# Computer Science 102

Spring 1997

Second draft due: Sun, April 27, 9:00 pm.

Introduction

In this draft you will finish the implementation of Huffman coding.

Given a set of characters and their corresponding frequencies, an optimal coding scheme is produced by Huffman coding. A binary tree is constructed so that each leaf in the tree and only the leaves contain a character. We consider all left edges of the tree (edges from a node to its left child) to be labelled 0, and all right edges to be labelled 1. The code for any character is the string of bits produced by traversing the edges of the tree from the root to the leaf that contains that character. To produce the best coding, characters with high frequencies should be high in the tree so that they will have short codes. For example consider the following tree:

.
0  /   \ 1
/       \
E     0  /  \  1
/      \
H   0  /   \  1
/       \
L          B

The codes is the above tree are: E = 0, H = 10, L = 110, B = 111.

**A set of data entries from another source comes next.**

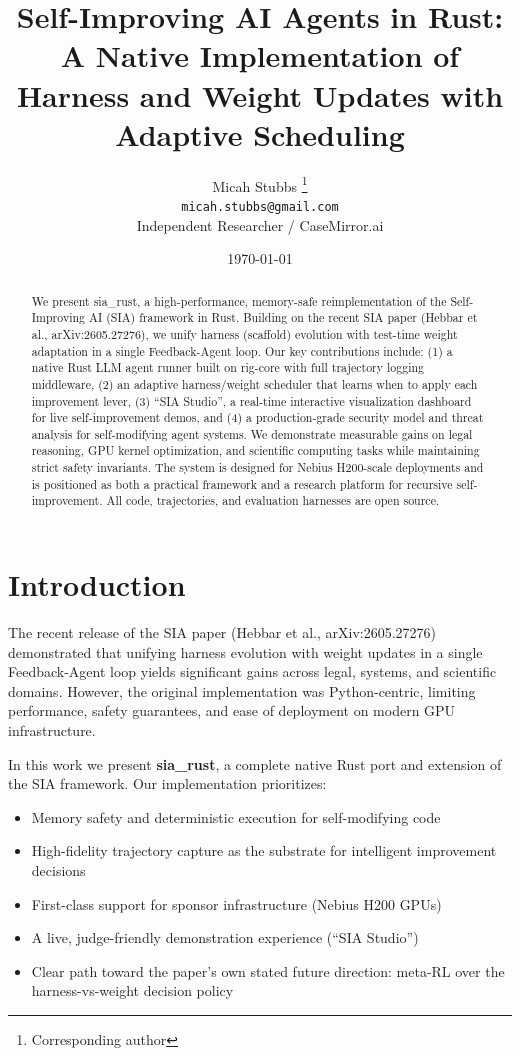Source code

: \documentclass{article}
\title{Self-Improving AI Agents in Rust: A Native Implementation of Harness and Weight Updates with Adaptive Scheduling}
\author{
  Micah Stubbs \thanks{Corresponding author} \\
  \texttt{micah.stubbs@gmail.com} \\
  \small Independent Researcher / CaseMirror.ai
}
\date{\today}
\begin{document}
\maketitle

\begin{abstract}
We present sia\_rust, a high-performance, memory-safe reimplementation of the Self-Improving AI (SIA) framework in Rust. Building on the recent SIA paper (Hebbar et al., arXiv:2605.27276), we unify harness (scaffold) evolution with test-time weight adaptation in a single Feedback-Agent loop. Our key contributions include: (1) a native Rust LLM agent runner built on rig-core with full trajectory logging middleware, (2) an adaptive harness/weight scheduler that learns when to apply each improvement lever, (3) ``SIA Studio'', a real-time interactive visualization dashboard for live self-improvement demos, and (4) a production-grade security model and threat analysis for self-modifying agent systems. We demonstrate measurable gains on legal reasoning, GPU kernel optimization, and scientific computing tasks while maintaining strict safety invariants. The system is designed for Nebius H200-scale deployments and is positioned as both a practical framework and a research platform for recursive self-improvement. All code, trajectories, and evaluation harnesses are open source.
\end{abstract}


\section{Introduction}

The recent release of the SIA paper (Hebbar et al., arXiv:2605.27276) demonstrated that unifying harness evolution with weight updates in a single Feedback-Agent loop yields significant gains across legal, systems, and scientific domains. However, the original implementation was Python-centric, limiting performance, safety guarantees, and ease of deployment on modern GPU infrastructure.

In this work we present \textbf{sia\_rust}, a complete native Rust port and extension of the SIA framework. Our implementation prioritizes:
\begin{itemize}
    \item Memory safety and deterministic execution for self-modifying code
    \item High-fidelity trajectory capture as the substrate for intelligent improvement decisions
    \item First-class support for sponsor infrastructure (Nebius H200 GPUs)
    \item A live, judge-friendly demonstration experience (``SIA Studio'')
    \item Clear path toward the paper's own stated future direction: meta-RL over the harness-vs-weight decision policy
\end{itemize}
\end{document}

A Huffman tree is built in the following way: we create a tree node for each character. The node stores the character and the frequency. Initially the data is stored in a sorted list as single tree nodes with the left and right children being nil, just as it appeared in draft #1. Then we repeatedly combine the trees with the two lowest frequencies but now we make them the children of a new node that has the combined frequencies as its frequency and has an arbitrary character for the name. The subtree with the smaller frequency becomes the left subtree of this new node, and the other one becomes the right subtree.

Your ADT for this draft must be changed to incorporate two new methods, Decode_string and print_the_code. Here is the new object definition.

huffman_type = object
PROCEDURE Print;
PROCEDURE Reduce_it;
PROCEDURE Decode_string;
PROCEDURE print_the_code;
private
List : pointer;
end; {object}

2. Print prints the characters and corresponding frequencies on the sorted linked list before any nodes are combined. Already done in draft #1.

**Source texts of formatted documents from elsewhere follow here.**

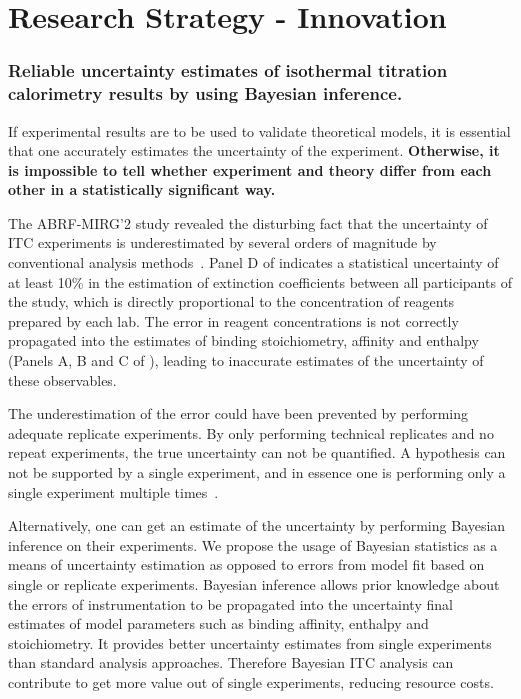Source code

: \documentclass[10pt,final]{article}
\newif\ifinstr
\newcommand{\instr}[1]{\ifdraft{\ifinstr {\color{cyan}\emph{#1}} \fi}{}}
\begin{document}
\section*{Research Strategy - Innovation}
\instr{Explain how your proposal differs from what others have tried.}
\subsubsection*{Reliable uncertainty estimates of isothermal titration calorimetry results by using Bayesian inference.}
If experimental results are to be used to validate theoretical models, it is essential that one accurately estimates the uncertainty of the experiment. 
%
\textbf{Otherwise, it is impossible to tell whether experiment and theory differ from each other in a statistically significant way.}

The ABRF-MIRG'2 study revealed the disturbing fact that the uncertainty of ITC experiments is underestimated by several orders of magnitude by conventional analysis methods~\autocite{Myszka2003a}.
%
Panel D of  indicates a statistical uncertainty of at least 10\% in the estimation of extinction coefficients between all participants of the study, which is directly proportional to the concentration of reagents prepared by each lab. 
%
The error in reagent concentrations is not correctly propagated into the estimates of binding stoichiometry, affinity and enthalpy  (Panels A, B and C of ), leading to inaccurate estimates of the uncertainty of these observables.

The underestimation of the error could have been prevented by performing adequate replicate experiments.
%
By only performing technical replicates and no repeat experiments, the true uncertainty can not be quantified.
%
A hypothesis can not be supported by a single experiment, and in essence one is performing only a single experiment multiple times~\autocite{Vaux2012a}.

Alternatively, one can get an estimate of the uncertainty by performing Bayesian inference on their experiments.
%
We propose the usage of Bayesian statistics as a means of uncertainty estimation as opposed to errors from model fit based on single or replicate experiments.
%
Bayesian inference allows prior knowledge about the errors of instrumentation to be propagated into the uncertainty final estimates of model parameters such as binding affinity, enthalpy and stoichiometry. 
%
It provides better uncertainty estimates from single experiments than standard analysis approaches.
%
Therefore Bayesian ITC analysis can contribute to get more value out of single experiments, reducing resource costs. 
\end{document}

3. CombineTree( var list : pointer; p1, p2 : pointer); This is almost identical to Combine for draft #1 except that in addition to giving a value to the combined frequency, it sets the left field of the node created (its type is point_tnode) to p1^.info, and its right field to p2^.info.

4. Reduce(var list : pointer) from draft 1, which now calls CombineTree instead of Combine.

5. Reduce_it Already done in draft #1.

6. PrintCode(tree : point_tnode; stream : string) a recursive routine that prints the Huffman code for each letter in the tree (use the delete procedure [page 482 in the Turbo text] when you back up to the previous node to erase the last character). Better yet, do the concatenation of '0' and '1' to stream in the actual parameter. This way, you don't call delete. PrintCode is called by the method print_the_code.

7. Decode( tree : point_tnode; var code : text) which takes the text file code that consists of compressed binary code (the text file for this on the WEB) and recursively decodes it using the Huffman tree just built. This is called by the method decode_string that reads the text file.

Each procedure should contain preconditions and postconditions. The data for this program to build the tree is the same as in draft #1. The text file with the compressed binary file will be on the WEB.

Your client should call an instance of the object huffman_type and should

• Read the data from the file and form the Huffman tree.
• Print the Huffman code for each letter using PrintCode.
• Decode the compressed binary file.